The ominously significant title of ‘The Bazaar of Bad Dreams’ slashes through the delicate vibrancy of the cover, summing up the contents beautifully. 18 short stories and two poems, steaming with life, death, passion, regret and the occasional gnashing of twisted, gnarly fangs. I absolutely loved Stephen King’s short introductions to each tale, almost as much as the stories themselves. The story behind the story reveals snippets of information, of reasoning, the why and how. This is a wonderfully diverse collection from full on fantasy, to possibilities and practicalities, and yet there are links to be discovered. Some tales made me shiver, others raise a smirking eyebrow, they all though, set my mind pondering and questing, and personal favourites were Afterlife and The Little Green God of Agony.
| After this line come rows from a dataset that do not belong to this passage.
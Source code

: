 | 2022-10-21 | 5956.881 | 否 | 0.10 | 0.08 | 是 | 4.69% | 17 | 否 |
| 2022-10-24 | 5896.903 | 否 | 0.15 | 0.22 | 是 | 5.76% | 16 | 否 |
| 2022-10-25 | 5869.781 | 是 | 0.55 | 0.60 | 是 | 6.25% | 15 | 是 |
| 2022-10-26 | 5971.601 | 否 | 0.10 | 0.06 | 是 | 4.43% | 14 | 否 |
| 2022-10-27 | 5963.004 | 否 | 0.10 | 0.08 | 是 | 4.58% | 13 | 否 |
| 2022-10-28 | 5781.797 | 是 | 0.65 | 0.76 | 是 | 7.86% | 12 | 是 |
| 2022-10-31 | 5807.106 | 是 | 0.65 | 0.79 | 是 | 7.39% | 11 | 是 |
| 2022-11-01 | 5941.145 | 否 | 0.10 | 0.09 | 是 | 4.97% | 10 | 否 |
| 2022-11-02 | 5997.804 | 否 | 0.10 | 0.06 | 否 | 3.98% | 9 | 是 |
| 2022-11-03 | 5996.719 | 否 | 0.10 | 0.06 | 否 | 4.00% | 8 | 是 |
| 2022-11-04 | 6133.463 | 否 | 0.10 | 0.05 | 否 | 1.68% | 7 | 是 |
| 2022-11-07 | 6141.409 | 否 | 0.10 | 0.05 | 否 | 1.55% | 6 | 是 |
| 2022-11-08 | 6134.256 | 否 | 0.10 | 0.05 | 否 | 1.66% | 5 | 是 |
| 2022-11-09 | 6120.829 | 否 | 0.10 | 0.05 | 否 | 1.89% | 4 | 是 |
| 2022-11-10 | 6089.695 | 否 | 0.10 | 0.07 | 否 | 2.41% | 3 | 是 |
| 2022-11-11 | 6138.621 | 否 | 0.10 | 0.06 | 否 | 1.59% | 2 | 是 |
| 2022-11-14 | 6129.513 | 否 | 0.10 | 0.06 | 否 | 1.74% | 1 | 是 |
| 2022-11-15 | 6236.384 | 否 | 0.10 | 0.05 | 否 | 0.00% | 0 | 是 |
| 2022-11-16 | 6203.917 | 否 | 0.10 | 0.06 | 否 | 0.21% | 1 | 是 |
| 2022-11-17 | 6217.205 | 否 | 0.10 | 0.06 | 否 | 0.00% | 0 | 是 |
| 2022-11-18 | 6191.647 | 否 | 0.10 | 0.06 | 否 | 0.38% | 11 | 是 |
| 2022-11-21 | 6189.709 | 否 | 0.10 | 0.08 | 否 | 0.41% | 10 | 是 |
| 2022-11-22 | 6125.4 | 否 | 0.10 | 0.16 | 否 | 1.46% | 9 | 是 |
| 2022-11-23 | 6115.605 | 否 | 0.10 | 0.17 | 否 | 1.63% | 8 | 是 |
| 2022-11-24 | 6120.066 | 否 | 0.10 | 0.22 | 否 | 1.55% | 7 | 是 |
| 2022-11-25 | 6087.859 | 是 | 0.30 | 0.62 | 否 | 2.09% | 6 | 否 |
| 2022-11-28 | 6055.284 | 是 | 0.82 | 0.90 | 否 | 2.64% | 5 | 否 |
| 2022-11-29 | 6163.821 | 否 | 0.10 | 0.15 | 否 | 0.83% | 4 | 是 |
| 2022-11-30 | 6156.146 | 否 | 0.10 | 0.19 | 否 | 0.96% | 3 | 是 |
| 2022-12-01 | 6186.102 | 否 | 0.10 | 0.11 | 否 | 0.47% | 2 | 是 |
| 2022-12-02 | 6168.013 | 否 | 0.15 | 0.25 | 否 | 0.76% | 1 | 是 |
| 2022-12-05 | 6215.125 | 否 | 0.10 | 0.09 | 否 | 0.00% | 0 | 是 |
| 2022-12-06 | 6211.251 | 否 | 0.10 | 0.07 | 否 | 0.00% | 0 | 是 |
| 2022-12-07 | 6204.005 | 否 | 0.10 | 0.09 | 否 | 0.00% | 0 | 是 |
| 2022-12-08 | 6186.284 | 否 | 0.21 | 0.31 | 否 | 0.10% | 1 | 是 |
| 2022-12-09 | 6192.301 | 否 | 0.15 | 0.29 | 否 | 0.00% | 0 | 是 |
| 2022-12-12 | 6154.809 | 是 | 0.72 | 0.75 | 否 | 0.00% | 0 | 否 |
These are knowing, crafty, sharp stories, ready to catch you unaware and to give your imagination a hammering - in other words, they are fabulous. ~ Liz Robinson
There is a real skill in being able to conjure a whole life in just a few pages, to be able to leave a reader with an enduring feeling in just a short time. Here you will find lasting stories about life the universe and everything, from authors you already know as novelists and some that will be knew and welcome friends. We love a good short story, not just because they provide great reading in bite-size chunks - perfect for the trip to work, or a moment when you just want a small piece of brilliance in your life – but also because they are (if they are good) a perfect piece of art, capturing the human condition in a snapshot that stays with the reader for much longer than it took to write. As Graham Greene put it; “a novel can seldom have the sense of perfection which you find in Chekhov’s story, The Lady with the Dog.” From Chekhov to Julian Barnes via a whole host of other perfectionists, we have hand-picked the very best of short story collections for readers of all tastes.